How consumer embrace of social networks, online videos, and 24/7 connectivity will affect online marketing.
Last week I presented a Webinar based on the “thought paper” I wrote called, “New Signals To Search Engines.” As it was a long read at 23 pages, I highlighted the more salient points, but mainly wanted to try and answer the hundreds of questions I received following its publication.
The top question was about social media. It seems that many companies already have barriers to entry. Amy Labroo, associate director of online media at Advantage Business Media, asked specifically about any backlash due to unmonitored content in the social media space.
I’ve come across this situation quite a lot recently. Many companies worry about negative commentary and therefore don’t accept comments on their blogs or social network sites. In fact, many haven’t started a blog or a dialogue space at a social networking site.
This is simply hiding from your audience. If people have negative commentary about you and they can’t make it known at your Web site or blog, they’ll make it known somewhere else.
I advocate putting yourself out there and listening to your audience. Marketing has changed from a broadcast-my-corporate-message medium to a listening medium.
The voice of the customer is very, very loud online. And those companies that still believe they own their brand and the message may well be in for a bit of shock as brands are hijacked by customers.
Let your customers have their say. Keyword-driven marketing is all about understanding the language of the customer and creating marketing messages in that language.
From time to time, I meet with creative agencies and almost always end up arguing about the message they have created about their brand vs. what their audience really thinks about their brand.
Of course, you have little control over malicious comments made online by disgruntled customers or employees. This is not a new phenomenon. Reputation management is an age-old public relations job. And if you find that very negative results at search engines show up following queries for your brand, products, services, you should evaluate if you’re doing enough PR in the social media space to counter it.

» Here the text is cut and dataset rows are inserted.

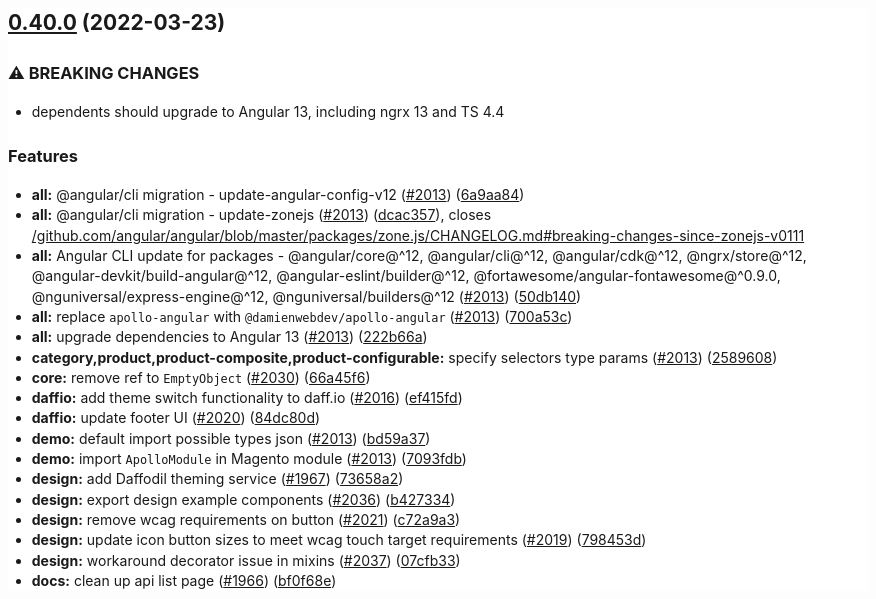 ## [0.40.0](https://github.com/graycoreio/daffodil/compare/v0.39.13...v0.40.0) (2022-03-23)


### ⚠ BREAKING CHANGES

* dependents should upgrade to Angular 13, including ngrx 13 and TS 4.4

### Features

* **all:** @angular/cli migration - update-angular-config-v12 ([#2013](https://github.com/graycoreio/daffodil/issues/2013)) ([6a9aa84](https://github.com/graycoreio/daffodil/commit/6a9aa84ba86e471ea7ab67b0cd3701bded600dba))
* **all:** @angular/cli migration - update-zonejs ([#2013](https://github.com/graycoreio/daffodil/issues/2013)) ([dcac357](https://github.com/graycoreio/daffodil/commit/dcac35728792fd70bbbe7579c3f9cb44b9510106)), closes [/github.com/angular/angular/blob/master/packages/zone.js/CHANGELOG.md#breaking-changes-since-zonejs-v0111](https://github.com/graycoreio//github.com/angular/angular/blob/master/packages/zone.js/CHANGELOG.md/issues/breaking-changes-since-zonejs-v0111)
* **all:** Angular CLI update for packages - @angular/core@^12, @angular/cli@^12, @angular/cdk@^12, @ngrx/store@^12, @angular-devkit/build-angular@^12, @angular-eslint/builder@^12, @fortawesome/angular-fontawesome@^0.9.0, @nguniversal/express-engine@^12, @nguniversal/builders@^12 ([#2013](https://github.com/graycoreio/daffodil/issues/2013)) ([50db140](https://github.com/graycoreio/daffodil/commit/50db140f64318613b6e3e8b94f2974867a261da0))
* **all:** replace `apollo-angular` with `@damienwebdev/apollo-angular` ([#2013](https://github.com/graycoreio/daffodil/issues/2013)) ([700a53c](https://github.com/graycoreio/daffodil/commit/700a53cad809396c53e0e1cb8527361accae1f12))
* **all:** upgrade dependencies to Angular 13 ([#2013](https://github.com/graycoreio/daffodil/issues/2013)) ([222b66a](https://github.com/graycoreio/daffodil/commit/222b66a879709580db4d814b16cf351cfc701a44))
* **category,product,product-composite,product-configurable:** specify selectors type params ([#2013](https://github.com/graycoreio/daffodil/issues/2013)) ([2589608](https://github.com/graycoreio/daffodil/commit/258960859a9d2a48a5fdf590596afd6e40e92cd6))
* **core:** remove ref to `EmptyObject` ([#2030](https://github.com/graycoreio/daffodil/issues/2030)) ([66a45f6](https://github.com/graycoreio/daffodil/commit/66a45f6d8923c9cb396afb26027aa8a15685c166))
* **daffio:** add theme switch functionality to daff.io ([#2016](https://github.com/graycoreio/daffodil/issues/2016)) ([ef415fd](https://github.com/graycoreio/daffodil/commit/ef415fd63ed9de06db9416d6fe848f892a2ae6c5))
* **daffio:** update footer UI ([#2020](https://github.com/graycoreio/daffodil/issues/2020)) ([84dc80d](https://github.com/graycoreio/daffodil/commit/84dc80d399796aed4ce019aef4d0555d55d7d074))
* **demo:** default import possible types json ([#2013](https://github.com/graycoreio/daffodil/issues/2013)) ([bd59a37](https://github.com/graycoreio/daffodil/commit/bd59a373443b82b0d7e8ac23855f43c1fd779491))
* **demo:** import `ApolloModule` in Magento module ([#2013](https://github.com/graycoreio/daffodil/issues/2013)) ([7093fdb](https://github.com/graycoreio/daffodil/commit/7093fdb8d2b6385f59382cf254b9039badf5eb2b))
* **design:** add Daffodil theming service ([#1967](https://github.com/graycoreio/daffodil/issues/1967)) ([73658a2](https://github.com/graycoreio/daffodil/commit/73658a2b7941005cb304dbd4f0a8a62e6bbe8918))
* **design:** export design example components ([#2036](https://github.com/graycoreio/daffodil/issues/2036)) ([b427334](https://github.com/graycoreio/daffodil/commit/b42733463929b69ce7e5df87f10c5048b109db87))
* **design:** remove wcag requirements on button ([#2021](https://github.com/graycoreio/daffodil/issues/2021)) ([c72a9a3](https://github.com/graycoreio/daffodil/commit/c72a9a3ebd7837b8532dc08f11a584047625e93d))
* **design:** update icon button sizes to meet wcag touch target requirements ([#2019](https://github.com/graycoreio/daffodil/issues/2019)) ([798453d](https://github.com/graycoreio/daffodil/commit/798453dc088c7eb64ea093dcd5413fdd0be85e6c))
* **design:** workaround decorator issue in mixins ([#2037](https://github.com/graycoreio/daffodil/issues/2037)) ([07cfb33](https://github.com/graycoreio/daffodil/commit/07cfb339d10f497d1d743d1eb21214204aee50c5))
* **docs:** clean up api list page ([#1966](https://github.com/graycoreio/daffodil/issues/1966)) ([bf0f68e](https://github.com/graycoreio/daffodil/commit/bf0f68e975acda3e6682377d853de18d0b7448e5))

Hiding behind a closed comments area is not going to achieve anything. Whereas, a productive social marketing, shall we call it — program — could work wonders for your brand.
Amanda Elliott, marketing manager at Coverall Health-Based Cleaning System, asked about video in the SERPs (define) as did many others. With video’s prominence in search engine results, are we likely to see video from sources other than YouTube? Of course, the answer is yes, absolutely. At this time the major search engines have relationships with trusted networks such as the Google’s YouTube, which is owned by Google, and Yahoo, which has a partnership with Metacafe, an online video site. But you can still find plenty of YouTube at Yahoo and plenty of Metacafe at Google. It’s still early, but a lot more of these partnerships will happen as online video becomes more prolific.
During the Webinar, I also discussed connected marketing, which I believe is the future of marketing — not just search.
Connected marketing is about the convergence of mobile, local, social, multimedia on one device. Apple’s iPhone is probably the best example at this time. With an always-connected 24 hour a day audience able to receive all types of content at broadband speed, marketing must adapt to that audience.
Sure, you can have a browser on your mobile device, but the browser is being sidestepped as hundreds of apps are developed for mobile devices.
I don’t have enough space here to tackle all of the questions that came up. But I have to say, I really do enjoy finding out what people have on their minds and trying to come with answers and solutions.
So, let me take my own medicine and throw the column open for burning issues you’d like to discuss. We’re going social. Let’s start a dialogue.